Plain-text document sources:
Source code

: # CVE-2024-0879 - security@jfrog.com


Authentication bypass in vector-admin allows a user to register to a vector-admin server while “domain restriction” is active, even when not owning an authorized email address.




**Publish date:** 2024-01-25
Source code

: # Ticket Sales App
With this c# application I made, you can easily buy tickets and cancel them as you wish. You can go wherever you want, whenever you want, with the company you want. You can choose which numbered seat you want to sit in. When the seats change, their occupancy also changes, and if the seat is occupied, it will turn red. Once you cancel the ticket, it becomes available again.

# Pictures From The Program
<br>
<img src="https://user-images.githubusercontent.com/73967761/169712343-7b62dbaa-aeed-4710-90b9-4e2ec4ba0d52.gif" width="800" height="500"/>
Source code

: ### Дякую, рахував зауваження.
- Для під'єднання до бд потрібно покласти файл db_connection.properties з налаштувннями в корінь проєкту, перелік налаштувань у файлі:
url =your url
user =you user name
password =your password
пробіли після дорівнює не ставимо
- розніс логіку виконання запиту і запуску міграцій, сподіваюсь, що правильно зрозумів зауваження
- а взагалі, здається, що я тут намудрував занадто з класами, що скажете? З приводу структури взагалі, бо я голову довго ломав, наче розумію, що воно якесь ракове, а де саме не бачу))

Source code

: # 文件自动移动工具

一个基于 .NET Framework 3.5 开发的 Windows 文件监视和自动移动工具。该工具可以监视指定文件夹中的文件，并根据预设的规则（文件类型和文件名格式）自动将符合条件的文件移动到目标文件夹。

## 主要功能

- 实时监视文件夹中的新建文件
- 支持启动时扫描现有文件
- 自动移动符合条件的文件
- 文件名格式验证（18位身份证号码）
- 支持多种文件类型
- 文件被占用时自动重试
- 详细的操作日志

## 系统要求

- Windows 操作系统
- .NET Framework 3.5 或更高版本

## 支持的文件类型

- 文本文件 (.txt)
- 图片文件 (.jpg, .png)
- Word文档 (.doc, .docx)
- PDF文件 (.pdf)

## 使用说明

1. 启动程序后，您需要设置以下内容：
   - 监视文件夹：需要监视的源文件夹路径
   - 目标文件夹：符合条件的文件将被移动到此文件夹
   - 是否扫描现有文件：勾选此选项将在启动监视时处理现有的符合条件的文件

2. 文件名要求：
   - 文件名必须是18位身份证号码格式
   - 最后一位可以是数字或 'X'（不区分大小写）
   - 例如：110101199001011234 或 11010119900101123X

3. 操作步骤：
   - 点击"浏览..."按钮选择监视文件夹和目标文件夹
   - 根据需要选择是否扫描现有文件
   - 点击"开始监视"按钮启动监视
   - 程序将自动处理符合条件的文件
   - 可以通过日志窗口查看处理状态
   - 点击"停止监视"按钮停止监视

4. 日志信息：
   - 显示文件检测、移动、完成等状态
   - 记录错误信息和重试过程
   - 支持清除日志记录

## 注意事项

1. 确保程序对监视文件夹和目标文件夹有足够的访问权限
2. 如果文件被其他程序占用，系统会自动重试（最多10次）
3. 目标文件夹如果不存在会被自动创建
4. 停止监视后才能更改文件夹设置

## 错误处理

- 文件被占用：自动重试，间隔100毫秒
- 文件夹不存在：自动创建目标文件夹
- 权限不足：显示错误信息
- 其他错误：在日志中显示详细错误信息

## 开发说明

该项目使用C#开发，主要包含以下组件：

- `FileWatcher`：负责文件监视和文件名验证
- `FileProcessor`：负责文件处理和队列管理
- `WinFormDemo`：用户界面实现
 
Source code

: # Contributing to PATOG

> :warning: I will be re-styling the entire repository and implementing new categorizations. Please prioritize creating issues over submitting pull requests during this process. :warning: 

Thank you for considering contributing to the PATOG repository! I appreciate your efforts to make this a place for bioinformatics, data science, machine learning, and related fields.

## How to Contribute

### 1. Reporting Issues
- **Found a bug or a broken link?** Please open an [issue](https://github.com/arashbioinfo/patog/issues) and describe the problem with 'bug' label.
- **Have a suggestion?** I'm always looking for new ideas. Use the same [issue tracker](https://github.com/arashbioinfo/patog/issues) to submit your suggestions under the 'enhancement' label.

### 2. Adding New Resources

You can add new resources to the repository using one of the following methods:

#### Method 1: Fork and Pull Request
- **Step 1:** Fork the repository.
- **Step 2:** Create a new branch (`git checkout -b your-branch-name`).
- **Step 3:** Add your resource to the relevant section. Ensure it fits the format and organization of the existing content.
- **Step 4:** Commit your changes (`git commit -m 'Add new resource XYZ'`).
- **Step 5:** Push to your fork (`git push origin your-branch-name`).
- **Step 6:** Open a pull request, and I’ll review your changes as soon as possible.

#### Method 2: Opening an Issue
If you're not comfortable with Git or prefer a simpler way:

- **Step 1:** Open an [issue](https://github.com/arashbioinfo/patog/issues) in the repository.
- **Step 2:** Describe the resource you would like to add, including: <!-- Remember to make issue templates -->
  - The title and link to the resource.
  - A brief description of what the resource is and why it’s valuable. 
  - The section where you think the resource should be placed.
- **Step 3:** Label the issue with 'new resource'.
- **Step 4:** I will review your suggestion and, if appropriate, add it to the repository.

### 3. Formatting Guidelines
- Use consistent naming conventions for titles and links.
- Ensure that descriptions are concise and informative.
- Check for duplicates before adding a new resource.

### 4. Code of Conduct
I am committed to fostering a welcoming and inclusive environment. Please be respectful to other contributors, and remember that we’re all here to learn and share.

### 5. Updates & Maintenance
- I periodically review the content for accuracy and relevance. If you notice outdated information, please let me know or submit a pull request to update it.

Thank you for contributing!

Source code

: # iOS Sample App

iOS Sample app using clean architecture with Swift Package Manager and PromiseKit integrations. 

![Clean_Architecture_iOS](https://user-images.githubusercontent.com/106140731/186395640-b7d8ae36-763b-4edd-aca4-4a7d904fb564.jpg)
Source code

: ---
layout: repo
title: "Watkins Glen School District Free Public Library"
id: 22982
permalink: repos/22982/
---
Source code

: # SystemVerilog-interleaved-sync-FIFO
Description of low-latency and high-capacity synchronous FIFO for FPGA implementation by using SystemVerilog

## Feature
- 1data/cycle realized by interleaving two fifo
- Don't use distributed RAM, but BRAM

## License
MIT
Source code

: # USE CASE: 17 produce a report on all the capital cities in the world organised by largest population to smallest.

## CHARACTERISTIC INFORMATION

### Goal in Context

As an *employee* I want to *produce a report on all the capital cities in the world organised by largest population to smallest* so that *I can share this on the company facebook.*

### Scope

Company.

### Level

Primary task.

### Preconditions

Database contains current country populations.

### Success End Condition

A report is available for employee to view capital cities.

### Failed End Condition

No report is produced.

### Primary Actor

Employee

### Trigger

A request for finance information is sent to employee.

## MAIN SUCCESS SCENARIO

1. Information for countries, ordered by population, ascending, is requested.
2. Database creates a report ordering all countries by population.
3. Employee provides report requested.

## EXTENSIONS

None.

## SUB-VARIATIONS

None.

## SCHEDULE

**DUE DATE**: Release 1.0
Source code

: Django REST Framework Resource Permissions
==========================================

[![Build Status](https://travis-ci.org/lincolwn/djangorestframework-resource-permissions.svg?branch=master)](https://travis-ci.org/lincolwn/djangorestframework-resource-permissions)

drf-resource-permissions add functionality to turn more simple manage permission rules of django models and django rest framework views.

What is expected:
Show the lines where the word "githubusercontent" appears in the entries.

Solution to this problem:
<img src="https://user-images.githubusercontent.com/73967761/169712343-7b62dbaa-aeed-4710-90b9-4e2ec4ba0d52.gif" width="800" height="500"/>
![Clean_Architecture_iOS](https://user-images.githubusercontent.com/106140731/186395640-b7d8ae36-763b-4edd-aca4-4a7d904fb564.jpg)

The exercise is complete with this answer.